## Saved entries
Segment Open
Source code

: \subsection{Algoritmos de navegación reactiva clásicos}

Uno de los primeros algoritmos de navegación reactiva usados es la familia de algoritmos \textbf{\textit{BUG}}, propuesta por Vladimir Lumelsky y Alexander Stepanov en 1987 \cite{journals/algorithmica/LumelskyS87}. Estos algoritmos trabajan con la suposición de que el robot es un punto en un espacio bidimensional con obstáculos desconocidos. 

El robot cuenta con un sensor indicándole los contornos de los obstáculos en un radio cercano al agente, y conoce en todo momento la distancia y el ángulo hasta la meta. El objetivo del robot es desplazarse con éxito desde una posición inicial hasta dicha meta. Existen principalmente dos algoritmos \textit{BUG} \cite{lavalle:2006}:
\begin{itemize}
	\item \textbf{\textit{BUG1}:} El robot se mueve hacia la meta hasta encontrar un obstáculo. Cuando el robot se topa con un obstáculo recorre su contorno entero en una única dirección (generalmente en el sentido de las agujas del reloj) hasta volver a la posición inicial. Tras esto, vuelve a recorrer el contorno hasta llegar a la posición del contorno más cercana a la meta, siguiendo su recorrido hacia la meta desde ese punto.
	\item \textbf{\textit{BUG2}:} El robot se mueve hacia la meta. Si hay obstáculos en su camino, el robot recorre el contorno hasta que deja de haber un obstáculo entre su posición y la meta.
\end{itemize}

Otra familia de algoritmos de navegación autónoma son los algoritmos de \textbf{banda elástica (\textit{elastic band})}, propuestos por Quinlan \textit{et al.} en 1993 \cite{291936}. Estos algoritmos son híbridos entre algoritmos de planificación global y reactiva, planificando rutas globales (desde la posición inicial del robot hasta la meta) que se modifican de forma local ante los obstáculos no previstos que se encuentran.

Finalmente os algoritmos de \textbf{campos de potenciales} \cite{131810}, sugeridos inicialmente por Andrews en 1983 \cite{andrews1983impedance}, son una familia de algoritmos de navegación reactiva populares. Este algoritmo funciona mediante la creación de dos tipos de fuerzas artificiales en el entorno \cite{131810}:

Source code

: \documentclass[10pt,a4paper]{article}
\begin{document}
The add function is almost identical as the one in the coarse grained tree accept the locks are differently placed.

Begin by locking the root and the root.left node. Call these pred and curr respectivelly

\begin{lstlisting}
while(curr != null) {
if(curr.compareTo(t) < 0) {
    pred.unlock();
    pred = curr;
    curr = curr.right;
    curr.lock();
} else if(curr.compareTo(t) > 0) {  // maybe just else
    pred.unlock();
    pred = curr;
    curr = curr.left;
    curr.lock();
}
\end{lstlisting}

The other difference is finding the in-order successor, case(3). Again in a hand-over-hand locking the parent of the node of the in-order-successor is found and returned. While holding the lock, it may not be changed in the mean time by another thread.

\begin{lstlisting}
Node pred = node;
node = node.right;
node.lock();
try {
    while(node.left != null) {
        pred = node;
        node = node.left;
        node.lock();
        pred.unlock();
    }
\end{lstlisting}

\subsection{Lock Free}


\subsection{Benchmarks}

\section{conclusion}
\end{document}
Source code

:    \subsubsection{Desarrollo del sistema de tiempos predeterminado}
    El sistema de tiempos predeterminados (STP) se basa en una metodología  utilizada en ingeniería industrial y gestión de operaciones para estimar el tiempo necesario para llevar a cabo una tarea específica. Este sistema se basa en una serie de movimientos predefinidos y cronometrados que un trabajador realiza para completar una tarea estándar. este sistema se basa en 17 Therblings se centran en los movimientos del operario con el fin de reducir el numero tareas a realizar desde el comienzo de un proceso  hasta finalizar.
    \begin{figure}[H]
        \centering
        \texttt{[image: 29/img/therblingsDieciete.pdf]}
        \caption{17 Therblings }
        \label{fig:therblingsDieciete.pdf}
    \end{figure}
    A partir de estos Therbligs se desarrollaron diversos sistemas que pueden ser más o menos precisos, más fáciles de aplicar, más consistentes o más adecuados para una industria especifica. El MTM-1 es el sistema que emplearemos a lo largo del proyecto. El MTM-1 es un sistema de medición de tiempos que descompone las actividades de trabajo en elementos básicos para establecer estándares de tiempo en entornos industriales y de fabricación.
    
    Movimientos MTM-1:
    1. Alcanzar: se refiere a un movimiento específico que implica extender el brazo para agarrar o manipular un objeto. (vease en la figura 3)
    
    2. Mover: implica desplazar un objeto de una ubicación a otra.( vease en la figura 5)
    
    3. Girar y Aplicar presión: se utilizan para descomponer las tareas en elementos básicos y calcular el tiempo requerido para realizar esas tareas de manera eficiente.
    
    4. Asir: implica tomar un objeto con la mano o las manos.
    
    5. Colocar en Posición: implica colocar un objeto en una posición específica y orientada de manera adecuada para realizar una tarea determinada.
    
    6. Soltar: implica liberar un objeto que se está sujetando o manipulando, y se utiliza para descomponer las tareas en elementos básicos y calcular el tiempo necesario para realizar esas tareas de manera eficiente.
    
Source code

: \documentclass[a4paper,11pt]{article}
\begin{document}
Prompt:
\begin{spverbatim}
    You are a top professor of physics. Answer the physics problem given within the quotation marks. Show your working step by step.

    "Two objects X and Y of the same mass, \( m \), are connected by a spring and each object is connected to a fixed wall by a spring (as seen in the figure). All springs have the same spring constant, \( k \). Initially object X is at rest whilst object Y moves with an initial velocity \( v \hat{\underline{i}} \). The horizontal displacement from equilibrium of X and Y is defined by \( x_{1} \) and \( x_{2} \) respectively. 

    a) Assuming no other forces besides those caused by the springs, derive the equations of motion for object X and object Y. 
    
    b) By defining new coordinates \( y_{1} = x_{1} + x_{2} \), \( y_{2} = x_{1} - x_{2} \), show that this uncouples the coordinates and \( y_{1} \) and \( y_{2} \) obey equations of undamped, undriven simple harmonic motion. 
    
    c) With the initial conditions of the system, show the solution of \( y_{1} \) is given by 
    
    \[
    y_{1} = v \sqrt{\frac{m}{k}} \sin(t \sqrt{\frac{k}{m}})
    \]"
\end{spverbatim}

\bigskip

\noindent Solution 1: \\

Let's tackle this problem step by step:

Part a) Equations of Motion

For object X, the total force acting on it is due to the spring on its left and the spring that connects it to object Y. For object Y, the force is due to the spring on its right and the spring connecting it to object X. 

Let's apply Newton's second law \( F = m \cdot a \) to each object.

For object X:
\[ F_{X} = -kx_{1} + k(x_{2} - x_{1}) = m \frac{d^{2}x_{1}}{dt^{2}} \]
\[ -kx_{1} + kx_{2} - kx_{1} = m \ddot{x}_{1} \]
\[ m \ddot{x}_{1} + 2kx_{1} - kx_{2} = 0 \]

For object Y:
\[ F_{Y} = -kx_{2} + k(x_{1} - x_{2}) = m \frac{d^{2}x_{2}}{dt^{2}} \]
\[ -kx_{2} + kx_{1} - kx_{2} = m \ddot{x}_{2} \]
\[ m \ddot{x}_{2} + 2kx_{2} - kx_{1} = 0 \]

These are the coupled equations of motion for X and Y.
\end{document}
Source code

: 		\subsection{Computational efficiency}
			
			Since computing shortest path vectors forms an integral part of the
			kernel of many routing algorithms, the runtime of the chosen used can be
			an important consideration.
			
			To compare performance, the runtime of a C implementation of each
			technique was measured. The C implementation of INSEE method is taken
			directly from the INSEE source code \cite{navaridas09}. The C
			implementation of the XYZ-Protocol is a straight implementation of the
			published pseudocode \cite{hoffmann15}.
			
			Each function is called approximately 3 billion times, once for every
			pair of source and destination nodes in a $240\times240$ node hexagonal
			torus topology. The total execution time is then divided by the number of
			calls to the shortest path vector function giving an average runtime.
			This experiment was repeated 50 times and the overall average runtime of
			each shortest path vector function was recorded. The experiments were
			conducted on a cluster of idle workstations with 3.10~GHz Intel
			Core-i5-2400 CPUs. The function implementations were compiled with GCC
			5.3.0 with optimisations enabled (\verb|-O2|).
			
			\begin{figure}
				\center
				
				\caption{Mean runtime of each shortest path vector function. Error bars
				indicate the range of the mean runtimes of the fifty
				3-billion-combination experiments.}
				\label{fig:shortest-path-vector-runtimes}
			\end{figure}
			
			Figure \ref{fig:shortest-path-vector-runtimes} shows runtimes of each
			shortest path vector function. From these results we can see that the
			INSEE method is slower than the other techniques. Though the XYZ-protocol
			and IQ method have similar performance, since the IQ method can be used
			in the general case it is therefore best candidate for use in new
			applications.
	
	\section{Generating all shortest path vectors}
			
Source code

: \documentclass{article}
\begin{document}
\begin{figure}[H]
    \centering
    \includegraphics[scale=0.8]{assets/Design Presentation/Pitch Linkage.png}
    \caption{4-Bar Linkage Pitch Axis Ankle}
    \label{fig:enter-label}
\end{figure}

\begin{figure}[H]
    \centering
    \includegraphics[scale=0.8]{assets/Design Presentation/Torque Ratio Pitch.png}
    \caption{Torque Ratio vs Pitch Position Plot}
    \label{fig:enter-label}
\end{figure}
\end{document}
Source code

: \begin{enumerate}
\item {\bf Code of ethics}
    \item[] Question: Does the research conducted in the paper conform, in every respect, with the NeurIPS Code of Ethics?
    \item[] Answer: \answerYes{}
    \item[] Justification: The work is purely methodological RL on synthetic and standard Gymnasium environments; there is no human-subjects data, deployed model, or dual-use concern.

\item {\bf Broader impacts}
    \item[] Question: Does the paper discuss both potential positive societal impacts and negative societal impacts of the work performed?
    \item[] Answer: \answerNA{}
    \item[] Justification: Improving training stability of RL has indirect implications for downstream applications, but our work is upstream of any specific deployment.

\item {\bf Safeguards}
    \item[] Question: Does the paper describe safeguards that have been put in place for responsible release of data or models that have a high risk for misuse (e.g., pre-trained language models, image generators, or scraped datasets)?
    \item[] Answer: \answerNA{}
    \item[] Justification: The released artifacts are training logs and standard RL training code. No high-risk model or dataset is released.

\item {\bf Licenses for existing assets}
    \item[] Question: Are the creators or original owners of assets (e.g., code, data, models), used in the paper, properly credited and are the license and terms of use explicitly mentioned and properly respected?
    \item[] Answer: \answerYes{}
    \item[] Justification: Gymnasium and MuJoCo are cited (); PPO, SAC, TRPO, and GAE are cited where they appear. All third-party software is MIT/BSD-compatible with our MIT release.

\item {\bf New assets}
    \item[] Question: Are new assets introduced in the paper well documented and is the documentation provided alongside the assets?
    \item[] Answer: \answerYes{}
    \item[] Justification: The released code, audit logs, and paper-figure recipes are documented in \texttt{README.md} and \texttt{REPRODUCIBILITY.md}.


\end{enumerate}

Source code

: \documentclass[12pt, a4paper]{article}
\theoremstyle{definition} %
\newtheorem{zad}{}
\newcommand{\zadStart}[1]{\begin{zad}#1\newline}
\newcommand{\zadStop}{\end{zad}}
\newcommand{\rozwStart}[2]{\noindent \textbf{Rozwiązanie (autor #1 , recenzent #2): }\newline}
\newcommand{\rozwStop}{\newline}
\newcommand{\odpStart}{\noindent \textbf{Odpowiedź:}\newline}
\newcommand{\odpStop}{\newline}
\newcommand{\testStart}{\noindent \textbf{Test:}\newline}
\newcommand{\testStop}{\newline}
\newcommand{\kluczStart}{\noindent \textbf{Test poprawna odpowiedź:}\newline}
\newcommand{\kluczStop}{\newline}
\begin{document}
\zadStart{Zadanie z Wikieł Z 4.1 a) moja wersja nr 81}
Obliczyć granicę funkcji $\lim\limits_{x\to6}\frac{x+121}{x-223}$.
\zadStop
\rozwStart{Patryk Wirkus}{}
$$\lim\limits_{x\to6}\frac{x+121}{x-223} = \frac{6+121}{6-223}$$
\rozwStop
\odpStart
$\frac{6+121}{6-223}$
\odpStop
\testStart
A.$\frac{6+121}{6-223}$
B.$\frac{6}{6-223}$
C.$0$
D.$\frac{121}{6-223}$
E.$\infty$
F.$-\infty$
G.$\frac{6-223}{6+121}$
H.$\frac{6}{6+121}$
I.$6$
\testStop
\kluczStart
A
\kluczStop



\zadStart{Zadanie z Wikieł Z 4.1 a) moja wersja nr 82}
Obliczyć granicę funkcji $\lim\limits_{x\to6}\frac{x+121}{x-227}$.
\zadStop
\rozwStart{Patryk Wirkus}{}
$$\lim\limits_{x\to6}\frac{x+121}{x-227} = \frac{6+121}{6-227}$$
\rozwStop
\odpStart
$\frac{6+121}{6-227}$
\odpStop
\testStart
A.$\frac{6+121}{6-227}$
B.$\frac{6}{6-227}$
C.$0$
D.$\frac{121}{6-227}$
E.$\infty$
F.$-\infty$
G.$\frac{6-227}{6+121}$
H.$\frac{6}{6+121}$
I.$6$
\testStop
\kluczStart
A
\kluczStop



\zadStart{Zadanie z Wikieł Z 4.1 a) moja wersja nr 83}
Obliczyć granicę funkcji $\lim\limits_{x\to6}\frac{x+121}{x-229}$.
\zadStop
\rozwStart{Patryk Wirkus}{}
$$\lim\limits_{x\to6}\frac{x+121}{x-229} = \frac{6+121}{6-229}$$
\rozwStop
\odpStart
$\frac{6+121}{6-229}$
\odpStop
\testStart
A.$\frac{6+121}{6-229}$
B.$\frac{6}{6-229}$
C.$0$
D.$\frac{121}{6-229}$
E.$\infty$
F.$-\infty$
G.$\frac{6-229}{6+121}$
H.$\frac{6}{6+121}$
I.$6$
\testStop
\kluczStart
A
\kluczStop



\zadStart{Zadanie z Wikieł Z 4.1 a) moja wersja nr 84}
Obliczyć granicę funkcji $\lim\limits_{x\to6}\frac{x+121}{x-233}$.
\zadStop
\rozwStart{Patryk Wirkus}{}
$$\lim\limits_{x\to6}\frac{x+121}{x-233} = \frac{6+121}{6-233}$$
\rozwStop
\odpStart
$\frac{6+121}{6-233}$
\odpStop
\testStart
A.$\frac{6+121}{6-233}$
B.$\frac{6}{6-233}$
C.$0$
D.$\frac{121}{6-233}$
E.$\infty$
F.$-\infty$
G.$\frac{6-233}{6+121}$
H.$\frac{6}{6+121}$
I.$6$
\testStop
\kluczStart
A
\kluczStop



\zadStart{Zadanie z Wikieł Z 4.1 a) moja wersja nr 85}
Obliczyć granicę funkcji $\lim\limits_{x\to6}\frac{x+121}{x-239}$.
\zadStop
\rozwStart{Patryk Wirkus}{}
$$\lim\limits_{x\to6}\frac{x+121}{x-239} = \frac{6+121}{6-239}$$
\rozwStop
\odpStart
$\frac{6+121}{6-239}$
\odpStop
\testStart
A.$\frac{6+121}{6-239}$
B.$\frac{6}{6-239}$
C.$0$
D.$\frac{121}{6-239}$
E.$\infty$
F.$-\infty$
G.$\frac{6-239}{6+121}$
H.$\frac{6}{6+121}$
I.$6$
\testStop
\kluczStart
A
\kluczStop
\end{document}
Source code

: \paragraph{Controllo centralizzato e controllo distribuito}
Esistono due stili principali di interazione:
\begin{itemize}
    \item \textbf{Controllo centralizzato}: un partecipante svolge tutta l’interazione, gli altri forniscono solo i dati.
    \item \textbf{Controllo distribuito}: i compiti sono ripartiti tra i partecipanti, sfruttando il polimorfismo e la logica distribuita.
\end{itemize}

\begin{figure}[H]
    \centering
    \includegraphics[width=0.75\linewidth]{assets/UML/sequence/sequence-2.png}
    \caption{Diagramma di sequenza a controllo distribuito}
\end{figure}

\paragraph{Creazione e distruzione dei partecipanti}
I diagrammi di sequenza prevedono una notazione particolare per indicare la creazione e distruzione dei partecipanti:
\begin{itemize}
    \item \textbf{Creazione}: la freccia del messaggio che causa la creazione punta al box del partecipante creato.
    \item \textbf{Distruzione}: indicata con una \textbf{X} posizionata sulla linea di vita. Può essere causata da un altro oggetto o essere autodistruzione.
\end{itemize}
Segment Closed
## WHAT YOU SHOULD DO
Respond with a number only, the count of lines in the entries where the string "esas" occurs.

## TASK SOLUTION
2